Because we're afraid of making spaces too small, we often go to the opposite extreme and make them too big for comfort. The ceiling height in the TV alcove (to the right of the post) is just 6 ft. 10-1/2 in. -- too low by most accounts -- yet it's the coziest spot in the home. It looks out into the larger spaces that surround it, so it doesn't feel small at all.
If people really considered the cost of a vaulted ceiling, I'm convinced they would invest their money a different way. The trouble is that it's easy to say "12-ft.-high ceiling" and have someone understand what you mean. It's much harder to communicate a desire for beautiful proportions and comfortable nooks. These things are less tangible and therefore less commonly implemented. Once we have a language for them, I suspect that many more people will choose to spend their money on these life-enhancing qualities rather than on tallness.

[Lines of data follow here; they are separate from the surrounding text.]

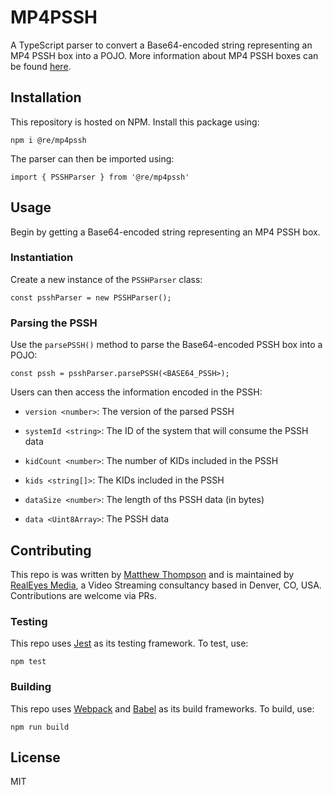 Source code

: # MP4PSSH

A TypeScript parser to convert a Base64-encoded string representing an MP4 PSSH box into a POJO. More information about MP4 PSSH boxes can be found [here](https://w3c.github.io/encrypted-media/format-registry/initdata/cenc.html#common-system).

## Installation

This repository is hosted on NPM. Install this package using:

`npm i @re/mp4pssh`

The parser can then be imported using:

`import { PSSHParser } from '@re/mp4pssh'`

## Usage

Begin by getting a Base64-encoded string representing an MP4 PSSH box.

### Instantiation

Create a new instance of the `PSSHParser` class:

`const psshParser = new PSSHParser();`

### Parsing the PSSH

Use the `parsePSSH()` method to parse the Base64-encoded PSSH box into a POJO:

`const pssh = psshParser.parsePSSH(<BASE64_PSSH>);`

Users can then access the information encoded in the PSSH:

  * `version <number>`: The version of the parsed PSSH

  * `systemId <string>`: The ID of the system that will consume the PSSH data

  * `kidCount <number>`: The number of KIDs included in the PSSH

  * `kids <string[]>`: The KIDs included in the PSSH

  * `dataSize <number>`: The length of ths PSSH data (in bytes)

  * `data <Uint8Array>`: The PSSH data

## Contributing

This repo is was written by [Matthew Thompson](https://github.com/realeyes-matthew) and is maintained by [RealEyes Media](http://realeyes.com), a Video Streaming consultancy based in Denver, CO, USA. Contributions are welcome via PRs.

### Testing

This repo uses [Jest](https://github.com/facebook/jest) as its testing framework. To test, use:

`npm test`

### Building

This repo uses [Webpack](https://github.com/webpack/webpack) and [Babel](https://github.com/babel/babel) as its build frameworks. To build, use:

`npm run build`

## License

MIT

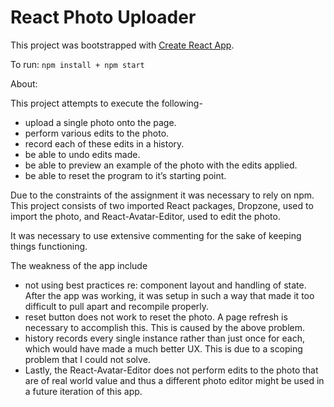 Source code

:<h1> React Photo Uploader </h1>

This project was bootstrapped with [Create React App](https://github.com/facebookincubator/create-react-app).

To run: `npm install + npm start`

About: 

This project attempts to execute the following-

- upload a single photo onto the page.
- perform various edits to the photo.
- record each of these edits in a history.
- be able to undo edits made.
- be able to preview an example of the photo with the edits applied.
- be able to reset the program to it’s starting point.

Due to the constraints of the assignment it was necessary to rely on npm. This project consists of two imported React packages, Dropzone, used to import the photo, and React-Avatar-Editor, used to edit the photo. 

It was necessary to use extensive commenting for the sake of keeping things functioning. 

The weakness of the app include 
- not using best practices re: component layout and handling of state. After the app was working, it was setup in such a way that made it too difficult to pull apart and recompile properly.
- reset button does not work to reset the photo. A page refresh is necessary to accomplish this. This is caused by the above problem.
- history records every single instance rather than just once for each, which would have made a much better UX. This is due to a scoping problem that I could not solve.
- Lastly, the React-Avatar-Editor does not perform edits to the photo that are of real world value and thus a different photo editor might be used in a future iteration of this app.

Most people think they should be able to tell from a floor plan what a house will look and feel like. But in fact a floor plan tells almost nothing about the "feel" of a house. It's like looking at a map of a city and assuming that it will tell you what it is like to be there. The map represents only two dimensions, while the experience of being in a place resides in three dimensions -- in the canopy of the trees, the height of the buildings, the skyways that bridge overhead -- everything the map can't show. The only thing a map can tell you is how to direct your feet from one place to another. It's the same with floor plans. The "feel" comes from the experience of our senses, not just from the route we take from one room to the next.